• **Problem**
Retype each record exactly, please. Skip none.

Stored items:
◆ ◆ ◆

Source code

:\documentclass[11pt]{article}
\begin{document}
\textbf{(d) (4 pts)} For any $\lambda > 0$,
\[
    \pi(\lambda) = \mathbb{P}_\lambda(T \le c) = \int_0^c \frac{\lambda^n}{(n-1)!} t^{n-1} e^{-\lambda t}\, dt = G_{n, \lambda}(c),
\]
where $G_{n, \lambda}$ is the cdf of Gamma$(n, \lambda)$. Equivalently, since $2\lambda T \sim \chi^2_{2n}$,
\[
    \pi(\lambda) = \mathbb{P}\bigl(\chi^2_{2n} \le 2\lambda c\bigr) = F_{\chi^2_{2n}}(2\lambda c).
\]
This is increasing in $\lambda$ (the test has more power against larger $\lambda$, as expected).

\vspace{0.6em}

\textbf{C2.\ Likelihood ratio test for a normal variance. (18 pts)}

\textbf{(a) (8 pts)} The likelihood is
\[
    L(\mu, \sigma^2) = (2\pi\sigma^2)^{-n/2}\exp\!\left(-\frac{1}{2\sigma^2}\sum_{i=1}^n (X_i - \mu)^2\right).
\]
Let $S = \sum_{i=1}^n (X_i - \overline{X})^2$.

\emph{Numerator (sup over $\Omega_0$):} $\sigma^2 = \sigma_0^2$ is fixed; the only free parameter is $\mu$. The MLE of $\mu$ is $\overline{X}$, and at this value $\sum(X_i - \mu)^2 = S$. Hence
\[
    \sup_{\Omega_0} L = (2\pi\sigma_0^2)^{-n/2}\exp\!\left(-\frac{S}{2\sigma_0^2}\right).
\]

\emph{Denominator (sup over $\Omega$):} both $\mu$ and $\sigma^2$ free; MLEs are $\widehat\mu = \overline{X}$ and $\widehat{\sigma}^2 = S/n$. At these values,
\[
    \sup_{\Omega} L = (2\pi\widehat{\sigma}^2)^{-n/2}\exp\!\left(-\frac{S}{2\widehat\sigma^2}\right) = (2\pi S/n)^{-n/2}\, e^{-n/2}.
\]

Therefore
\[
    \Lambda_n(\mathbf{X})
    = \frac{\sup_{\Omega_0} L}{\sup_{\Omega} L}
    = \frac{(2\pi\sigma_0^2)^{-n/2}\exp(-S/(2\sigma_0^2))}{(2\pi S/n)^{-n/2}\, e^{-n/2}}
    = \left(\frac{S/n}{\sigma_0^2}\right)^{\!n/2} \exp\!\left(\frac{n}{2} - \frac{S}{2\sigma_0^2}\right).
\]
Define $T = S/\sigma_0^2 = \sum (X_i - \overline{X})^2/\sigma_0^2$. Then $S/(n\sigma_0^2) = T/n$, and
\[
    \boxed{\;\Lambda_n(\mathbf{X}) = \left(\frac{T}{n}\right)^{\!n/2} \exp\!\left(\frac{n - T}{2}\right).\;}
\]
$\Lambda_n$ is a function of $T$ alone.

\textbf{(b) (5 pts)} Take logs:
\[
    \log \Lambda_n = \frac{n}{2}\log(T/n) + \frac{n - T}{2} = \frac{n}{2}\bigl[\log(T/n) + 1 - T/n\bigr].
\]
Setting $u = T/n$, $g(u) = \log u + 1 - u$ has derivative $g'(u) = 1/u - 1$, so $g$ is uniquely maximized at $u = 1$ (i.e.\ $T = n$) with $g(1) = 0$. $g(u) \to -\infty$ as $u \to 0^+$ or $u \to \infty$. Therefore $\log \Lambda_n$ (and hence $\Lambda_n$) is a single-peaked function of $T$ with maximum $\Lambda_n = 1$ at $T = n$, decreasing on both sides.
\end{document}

◆ ◆ ◆

• **Written solution**
Source code

:\documentclass[11pt]{article}
\begin{document}
\textbf{(d) (4 pts)} For any $\lambda > 0$,
\[
    \pi(\lambda) = \mathbb{P}_\lambda(T \le c) = \int_0^c \frac{\lambda^n}{(n-1)!} t^{n-1} e^{-\lambda t}\, dt = G_{n, \lambda}(c),
\]
where $G_{n, \lambda}$ is the cdf of Gamma$(n, \lambda)$. Equivalently, since $2\lambda T \sim \chi^2_{2n}$,
\[
    \pi(\lambda) = \mathbb{P}\bigl(\chi^2_{2n} \le 2\lambda c\bigr) = F_{\chi^2_{2n}}(2\lambda c).
\]
This is increasing in $\lambda$ (the test has more power against larger $\lambda$, as expected).

\vspace{0.6em}

\textbf{C2.\ Likelihood ratio test for a normal variance. (18 pts)}

\textbf{(a) (8 pts)} The likelihood is
\[
    L(\mu, \sigma^2) = (2\pi\sigma^2)^{-n/2}\exp\!\left(-\frac{1}{2\sigma^2}\sum_{i=1}^n (X_i - \mu)^2\right).
\]
Let $S = \sum_{i=1}^n (X_i - \overline{X})^2$.

\emph{Numerator (sup over $\Omega_0$):} $\sigma^2 = \sigma_0^2$ is fixed; the only free parameter is $\mu$. The MLE of $\mu$ is $\overline{X}$, and at this value $\sum(X_i - \mu)^2 = S$. Hence
\[
    \sup_{\Omega_0} L = (2\pi\sigma_0^2)^{-n/2}\exp\!\left(-\frac{S}{2\sigma_0^2}\right).
\]

\emph{Denominator (sup over $\Omega$):} both $\mu$ and $\sigma^2$ free; MLEs are $\widehat\mu = \overline{X}$ and $\widehat{\sigma}^2 = S/n$. At these values,
\[
    \sup_{\Omega} L = (2\pi\widehat{\sigma}^2)^{-n/2}\exp\!\left(-\frac{S}{2\widehat\sigma^2}\right) = (2\pi S/n)^{-n/2}\, e^{-n/2}.
\]

Therefore
\[
    \Lambda_n(\mathbf{X})
    = \frac{\sup_{\Omega_0} L}{\sup_{\Omega} L}
    = \frac{(2\pi\sigma_0^2)^{-n/2}\exp(-S/(2\sigma_0^2))}{(2\pi S/n)^{-n/2}\, e^{-n/2}}
    = \left(\frac{S/n}{\sigma_0^2}\right)^{\!n/2} \exp\!\left(\frac{n}{2} - \frac{S}{2\sigma_0^2}\right).
\]
Define $T = S/\sigma_0^2 = \sum (X_i - \overline{X})^2/\sigma_0^2$. Then $S/(n\sigma_0^2) = T/n$, and
\[
    \boxed{\;\Lambda_n(\mathbf{X}) = \left(\frac{T}{n}\right)^{\!n/2} \exp\!\left(\frac{n - T}{2}\right).\;}
\]
$\Lambda_n$ is a function of $T$ alone.

\textbf{(b) (5 pts)} Take logs:
\[
    \log \Lambda_n = \frac{n}{2}\log(T/n) + \frac{n - T}{2} = \frac{n}{2}\bigl[\log(T/n) + 1 - T/n\bigr].
\]
Setting $u = T/n$, $g(u) = \log u + 1 - u$ has derivative $g'(u) = 1/u - 1$, so $g$ is uniquely maximized at $u = 1$ (i.e.\ $T = n$) with $g(1) = 0$. $g(u) \to -\infty$ as $u \to 0^+$ or $u \to \infty$. Therefore $\log \Lambda_n$ (and hence $\Lambda_n$) is a single-peaked function of $T$ with maximum $\Lambda_n = 1$ at $T = n$, decreasing on both sides.
\end{document}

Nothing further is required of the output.